El viaje es corto (menos de 6 horas), así que no hay tiempo para nada, sobre todo para dormir. Entre que alcanzas la altura y la velocidad de crucero, entre que cenas, y que te despiertan una hora antes para darte un zumo y organizar el aterrizaje, ya no queda casi tiempo más que para una cabezada. Llegamos efectivamente a las 9. Pasamos la policía con lentitud y  salí echando leches para comenzar la aventura de llegar a tiempo a mi conferencia. Es peor tener prisa. Salí, revisé ansioso los cartelitos con los nombres de las personas a las que se esperaban pero yo no estaba entre ellos. Otro contratiempo, cuando la cosa está de no, está de no. El tipo que debía recogerme o ya se había ido cansado de esperar o ni siquiera había ido a buscarme. Si no fuera dramático, sería hasta gracioso el verme yendo agobiado de uno a otro de los carteles para ver qué nombre pone. Cuando ven que te acercas, el del cartel cree que eres tú la persona que él está esperando y te ofrece su sonrisa y inicia el gesto de darte la mano o de intentar cogerte la maleta. Una frustración para ambos cuando le dices que no eres tú el del cartel. Y sigues con la búsqueda. Así pasé otro cuarto de hora y cuando ya iba a contratar un taxi vi que entraba en la sala el tipo con mi cartel. Las 9:20. Salimos, tomamos la autopista y todo fue bien hasta que entramos en la ciudad. Un taco de la leche. Nada que hacer. Paciencia. En cada semáforo pasaban media docena de coches porque todo estaba colapsado. Yo ya estaba en actitud zen, que sea lo que dios quiera. A las 10 llegamos al hotel. Necesito 15 minutos para ducharme y bajar, le dije al taxista. Aquí le espero, me aseguró. Y así fue. Duchita rápida, traje de guapo, asegurarse de que lleva uno consigo la presentación y a toda leche al taxi. Bueno tengo que decir que como no tardé mucho en maquillarme aún me tomé 5 minutos para entra en la sala de desayunos y tomar una fruta y un café. Hecho. Llegué a la Feria a las 11 en punto. Aún no había acabado la mesa redonda anterior. Eso me dio un respiro.

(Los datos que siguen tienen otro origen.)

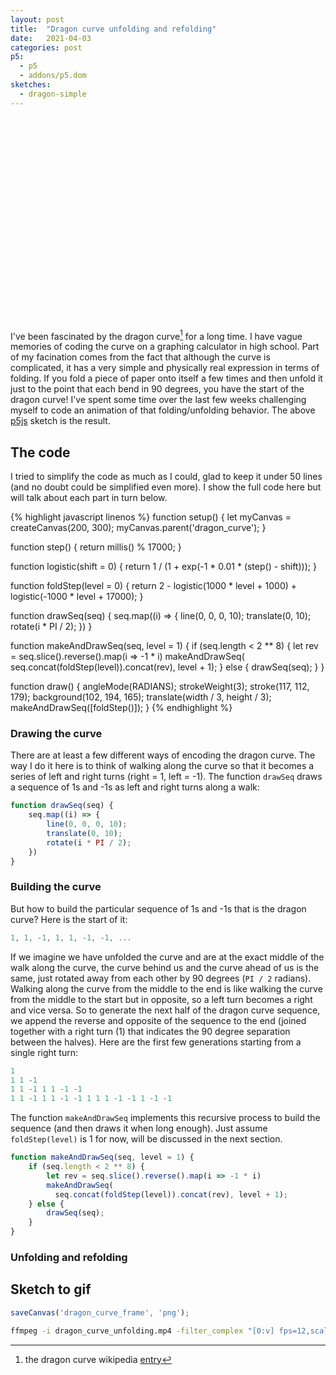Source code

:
 ```yaml
---
layout: post
title:  "Dragon curve unfolding and refolding"
date:   2021-04-03
categories: post
p5:
  - p5
  - addons/p5.dom
sketches:
  - dragon-simple
---
```


<div id="dragon_curve" style="height: 325px; width:200px; position:relative;" ></div>

I've been fascinated by the dragon curve[^wiki] for a long time. I have vague memories of coding the curve on a graphing calculator in high school. Part of my facination comes from the fact that although the curve is complicated, it has a very simple and physically real expression in terms of folding. If you fold a piece of paper onto itself a few times and then unfold it just to the point that each bend in 90 degrees, you have the start of the dragon curve! I've spent some time over the last few weeks challenging myself to code an animation of that folding/unfolding behavior. The above [p5js](https://p5js.org/) sketch is the result.

## The code

I tried to simplify the code as much as I could, glad to keep it under 50 lines (and no doubt could be simplified even more). I show the full code here but will talk about each part in turn below.

{% highlight javascript linenos %}
function setup() {
    let myCanvas = createCanvas(200, 300);
    myCanvas.parent('dragon_curve');
}

function step() {
    return millis() % 17000;
}

function logistic(shift = 0) {
    return 1 / (1 + exp(-1 * 0.01 * (step() - shift)));
}

function foldStep(level = 0) {
    return 2 - logistic(1000 * level + 1000) + logistic(-1000 * level + 17000);
}

function drawSeq(seq) {
    seq.map((i) => {
        line(0, 0, 0, 10);
        translate(0, 10);
        rotate(i * PI / 2);
    })
}

function makeAndDrawSeq(seq, level = 1) {
    if (seq.length < 2 ** 8) {
        let rev = seq.slice().reverse().map(i => -1 * i)
        makeAndDrawSeq(
          seq.concat(foldStep(level)).concat(rev), level + 1);
    } else {
        drawSeq(seq);
    }
}

function draw() {
    angleMode(RADIANS);
    strokeWeight(3);
    stroke(117, 112, 179);
    background(102, 194, 165);
    translate(width / 3, height / 3);
    makeAndDrawSeq([foldStep()]);
}
{% endhighlight %}

### Drawing the curve

There are at least a few different ways of encoding the dragon curve. The way I do it here is to think of walking along the curve so that it becomes a series of left and right turns (right = 1, left = -1). The function `drawSeq` draws a sequence of 1s and -1s as left and right turns along a walk:

```js
function drawSeq(seq) {
    seq.map((i) => {
        line(0, 0, 0, 10);
        translate(0, 10);
        rotate(i * PI / 2);
    })
}
```

### Building the curve

But how to build the particular sequence of 1s and -1s that is the dragon curve? Here is the start of it:
```js
1, 1, -1, 1, 1, -1, -1, ...
```

If we imagine we have unfolded the curve and are at the exact middle of the walk along the curve, the curve behind us and the curve ahead of us is the same, just rotated away from each other by 90 degrees (`PI / 2` radians). Walking along the curve from the middle to the end is like walking the curve from the middle to the start but in opposite, so a left turn becomes a right and vice versa. So to generate the next half of the dragon curve sequence, we append the reverse and opposite of the sequence to the end (joined together with a right turn (1) that indicates the 90 degree separation between the halves). Here are the first few generations starting from a single right turn:

```js
1
1 1 -1
1 1 -1 1 1 -1 -1 
1 1 -1 1 1 -1 -1 1 1 1 -1 -1 1 -1 -1
```

The function `makeAndDrawSeq` implements this recursive process to build the sequence (and then draws it when long enough). Just assume `foldStep(level)` is 1 for now, will be discussed in the next section.

```js
function makeAndDrawSeq(seq, level = 1) {
    if (seq.length < 2 ** 8) {
        let rev = seq.slice().reverse().map(i => -1 * i)
        makeAndDrawSeq(
          seq.concat(foldStep(level)).concat(rev), level + 1);
    } else {
        drawSeq(seq);
    }
}
```

### Unfolding and refolding


## Sketch to gif

```js
saveCanvas('dragon_curve_frame', 'png');
```

```sh
ffmpeg -i dragon_curve_unfolding.mp4 -filter_complex "[0:v] fps=12,scale=480:-1,split [a][b];[a] palettegen [p];[b][p] paletteuse" dragon_curve_unfolding3.gif
```

[^wiki]: the dragon curve wikipedia [entry](https://en.wikipedia.org/wiki/Dragon_curve)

Lo demás todo salió bien. Quizás por el tranquimazín que tomé con el café.

miércoles, abril 18, 2012

Medellín.




Decir que te vas a Medellín, Colombia, hace saltar las alarmas a la familia y los amigos (¿Medellín, el del cártel?, te preguntan. Sí ése, les dices para chinchar un poco, donde vivió Pablo Escobar), pero luego resulta que se trata de una ciudad de lo más amigable y tranquila, al menos en esas zonas que uno se siente con fuerza para recorrer.

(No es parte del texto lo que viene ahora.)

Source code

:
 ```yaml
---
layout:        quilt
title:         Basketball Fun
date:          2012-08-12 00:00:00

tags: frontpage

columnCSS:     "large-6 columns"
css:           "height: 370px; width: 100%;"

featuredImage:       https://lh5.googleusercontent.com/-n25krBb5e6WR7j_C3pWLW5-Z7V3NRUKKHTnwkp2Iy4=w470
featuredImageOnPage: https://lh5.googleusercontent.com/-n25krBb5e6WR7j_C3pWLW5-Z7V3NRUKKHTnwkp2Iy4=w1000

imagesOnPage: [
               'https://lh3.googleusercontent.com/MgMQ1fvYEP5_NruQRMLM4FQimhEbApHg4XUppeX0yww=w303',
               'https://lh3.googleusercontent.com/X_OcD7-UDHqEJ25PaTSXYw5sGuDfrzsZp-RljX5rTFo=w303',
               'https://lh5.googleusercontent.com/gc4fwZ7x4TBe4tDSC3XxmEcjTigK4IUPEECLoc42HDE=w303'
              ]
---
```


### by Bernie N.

El viaje se hace pesado, de todas maneras. Tantas escalas intermedias (Santiago-Madrid; Madrid-Bogotá; Bogotá-Medellín) con sus tiempos muertos se hacen interminables. 25 horas exactamente me costó esta vez. Además, las cosas nunca suelen salir del todo derechas. Esta vez, aunque nosotros apenas nos enteramos de nada, resultó que pudimos aterrizar en Bogotá de milagro. El aeropuerto había estado cerrado las dos horas antes de nuestra llegada por una lluvia torrencial. Lluvia ecuatorial, como dios manda, con toda su parafernalia de truenos y relámpagos. De hecho cayó un rayo en una de las pistas y la destrozó. Así que tuvieron que cerrarla y comenzar a funcionar sólo con una. Lo cual provocó todo un desastre en los horarios posteriores. Muchos vuelos cancelados (entre ellos el mío), todos retrasados y con problemas. Aquello era un caos. Había mucha gente en aquel momento (coincidió con la reunión de líderes americanos en Cartagena de Indias). Pero así y todo no vi ni una protesta. Las azafatas de tierra iban llamando a los afectados y allí nos poníamos en fila silenciosa para que nos reubicaran en otros vuelos. Debe ser que están acostumbrados. O que son gente pacífica realmente.

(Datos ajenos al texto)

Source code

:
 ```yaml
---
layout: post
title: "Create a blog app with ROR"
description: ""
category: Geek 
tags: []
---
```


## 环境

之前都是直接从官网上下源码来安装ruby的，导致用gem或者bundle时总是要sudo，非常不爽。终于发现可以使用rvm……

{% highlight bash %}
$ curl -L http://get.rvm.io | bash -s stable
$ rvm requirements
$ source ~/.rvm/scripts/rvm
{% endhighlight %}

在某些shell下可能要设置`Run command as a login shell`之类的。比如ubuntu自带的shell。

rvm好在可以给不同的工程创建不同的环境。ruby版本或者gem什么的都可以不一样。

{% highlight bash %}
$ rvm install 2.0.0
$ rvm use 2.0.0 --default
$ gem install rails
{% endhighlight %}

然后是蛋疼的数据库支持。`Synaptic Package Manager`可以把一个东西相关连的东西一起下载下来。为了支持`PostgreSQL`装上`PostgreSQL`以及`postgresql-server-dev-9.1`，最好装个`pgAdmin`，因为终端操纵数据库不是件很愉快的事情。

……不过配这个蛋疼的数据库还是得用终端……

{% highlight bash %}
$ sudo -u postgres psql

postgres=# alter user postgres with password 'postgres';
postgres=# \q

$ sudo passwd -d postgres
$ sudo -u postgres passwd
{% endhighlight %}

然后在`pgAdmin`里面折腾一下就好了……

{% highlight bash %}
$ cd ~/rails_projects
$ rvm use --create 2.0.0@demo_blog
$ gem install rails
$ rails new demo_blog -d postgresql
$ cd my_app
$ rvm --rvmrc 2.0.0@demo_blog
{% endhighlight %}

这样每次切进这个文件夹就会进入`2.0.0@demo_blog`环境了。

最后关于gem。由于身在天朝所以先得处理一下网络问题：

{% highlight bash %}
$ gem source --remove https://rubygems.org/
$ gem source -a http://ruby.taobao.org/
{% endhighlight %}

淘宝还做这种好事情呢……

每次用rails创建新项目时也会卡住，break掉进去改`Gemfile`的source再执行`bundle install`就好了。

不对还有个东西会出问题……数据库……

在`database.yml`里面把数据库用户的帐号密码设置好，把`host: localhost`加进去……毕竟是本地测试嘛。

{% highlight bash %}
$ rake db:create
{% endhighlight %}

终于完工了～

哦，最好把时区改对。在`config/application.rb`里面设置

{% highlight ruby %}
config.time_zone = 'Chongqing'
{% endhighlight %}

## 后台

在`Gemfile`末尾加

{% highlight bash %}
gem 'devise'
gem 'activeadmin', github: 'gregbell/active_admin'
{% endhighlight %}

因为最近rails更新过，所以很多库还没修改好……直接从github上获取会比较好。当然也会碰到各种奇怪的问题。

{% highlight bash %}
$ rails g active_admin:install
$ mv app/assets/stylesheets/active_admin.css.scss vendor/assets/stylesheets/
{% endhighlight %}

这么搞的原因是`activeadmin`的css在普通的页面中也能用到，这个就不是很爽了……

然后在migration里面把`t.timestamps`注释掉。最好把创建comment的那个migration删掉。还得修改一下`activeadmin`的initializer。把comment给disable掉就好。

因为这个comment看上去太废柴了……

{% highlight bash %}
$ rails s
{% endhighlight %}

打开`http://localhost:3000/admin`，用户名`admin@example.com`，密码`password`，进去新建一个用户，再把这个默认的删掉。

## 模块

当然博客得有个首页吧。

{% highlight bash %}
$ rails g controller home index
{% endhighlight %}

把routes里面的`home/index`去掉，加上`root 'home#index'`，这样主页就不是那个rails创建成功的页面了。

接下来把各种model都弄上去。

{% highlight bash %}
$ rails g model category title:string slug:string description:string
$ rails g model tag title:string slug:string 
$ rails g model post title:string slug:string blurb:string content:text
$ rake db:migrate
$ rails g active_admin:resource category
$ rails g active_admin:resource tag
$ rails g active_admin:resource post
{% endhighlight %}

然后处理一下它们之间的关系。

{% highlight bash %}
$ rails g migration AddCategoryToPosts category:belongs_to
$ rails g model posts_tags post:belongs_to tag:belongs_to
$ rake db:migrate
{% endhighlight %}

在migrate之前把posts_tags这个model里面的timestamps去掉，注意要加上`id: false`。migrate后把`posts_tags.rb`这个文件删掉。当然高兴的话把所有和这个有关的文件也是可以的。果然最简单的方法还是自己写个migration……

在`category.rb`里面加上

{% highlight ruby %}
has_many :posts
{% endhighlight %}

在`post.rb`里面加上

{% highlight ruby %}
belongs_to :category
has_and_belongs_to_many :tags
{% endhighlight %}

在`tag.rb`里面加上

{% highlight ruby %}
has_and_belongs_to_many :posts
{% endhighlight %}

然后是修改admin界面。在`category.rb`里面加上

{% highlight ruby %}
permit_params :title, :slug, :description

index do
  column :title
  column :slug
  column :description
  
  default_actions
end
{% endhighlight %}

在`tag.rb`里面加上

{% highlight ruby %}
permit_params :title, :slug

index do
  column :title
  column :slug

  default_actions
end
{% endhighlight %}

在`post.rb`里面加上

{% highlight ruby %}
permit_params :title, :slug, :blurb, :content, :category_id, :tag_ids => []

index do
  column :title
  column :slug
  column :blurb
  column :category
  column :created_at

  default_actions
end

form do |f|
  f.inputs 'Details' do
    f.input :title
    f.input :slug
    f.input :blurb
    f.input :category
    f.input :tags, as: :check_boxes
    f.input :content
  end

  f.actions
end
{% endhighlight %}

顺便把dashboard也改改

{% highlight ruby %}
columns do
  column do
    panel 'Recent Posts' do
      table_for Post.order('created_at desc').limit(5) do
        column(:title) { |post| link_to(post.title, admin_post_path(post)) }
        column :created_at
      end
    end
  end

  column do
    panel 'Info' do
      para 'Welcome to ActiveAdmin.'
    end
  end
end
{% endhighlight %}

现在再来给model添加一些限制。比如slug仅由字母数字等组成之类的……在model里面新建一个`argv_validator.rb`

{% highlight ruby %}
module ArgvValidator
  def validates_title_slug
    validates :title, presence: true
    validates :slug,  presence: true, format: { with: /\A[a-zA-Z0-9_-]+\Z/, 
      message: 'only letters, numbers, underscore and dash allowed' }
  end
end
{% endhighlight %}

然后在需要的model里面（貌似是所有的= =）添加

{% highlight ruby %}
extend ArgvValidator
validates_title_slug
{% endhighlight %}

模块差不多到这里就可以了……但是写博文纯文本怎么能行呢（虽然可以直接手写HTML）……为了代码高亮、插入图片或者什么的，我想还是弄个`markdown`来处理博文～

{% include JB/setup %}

Con tanta incidencia llegué a Medellín con tres horas de retraso pero pese a ello, allí estaba el taxista encargado de recogerme con una sonrisa y una bienvenida cariñosa. Otra hora más para llegar a Medellín porque el aeropuerto está en la ciudad de Rionegro. Un camino lleno de curvas entre montañas para llegar a una explanada que ves allá abajo como una gran llanura llena de luces y a la que vas bajando como si fueras en un tobogán. Parece que Medellín está asentada en lo que fuera una inmensa ciénaga que tuvieron que desecar para ahuyentar los mosquitos que los masacraban vivos. Ahora es un conjunto de casas, torres y vegetación precioso. Como el espacio se les va quedando pequeño (3 millones de habitantes me han dicho que tiene Medellín) las casas se van elevando en las laderas de las montañas que le rodean. Pero así como en Brasil serían favelas, aquí son barrios normales y, en algún caso, áreas residenciales de alto standing.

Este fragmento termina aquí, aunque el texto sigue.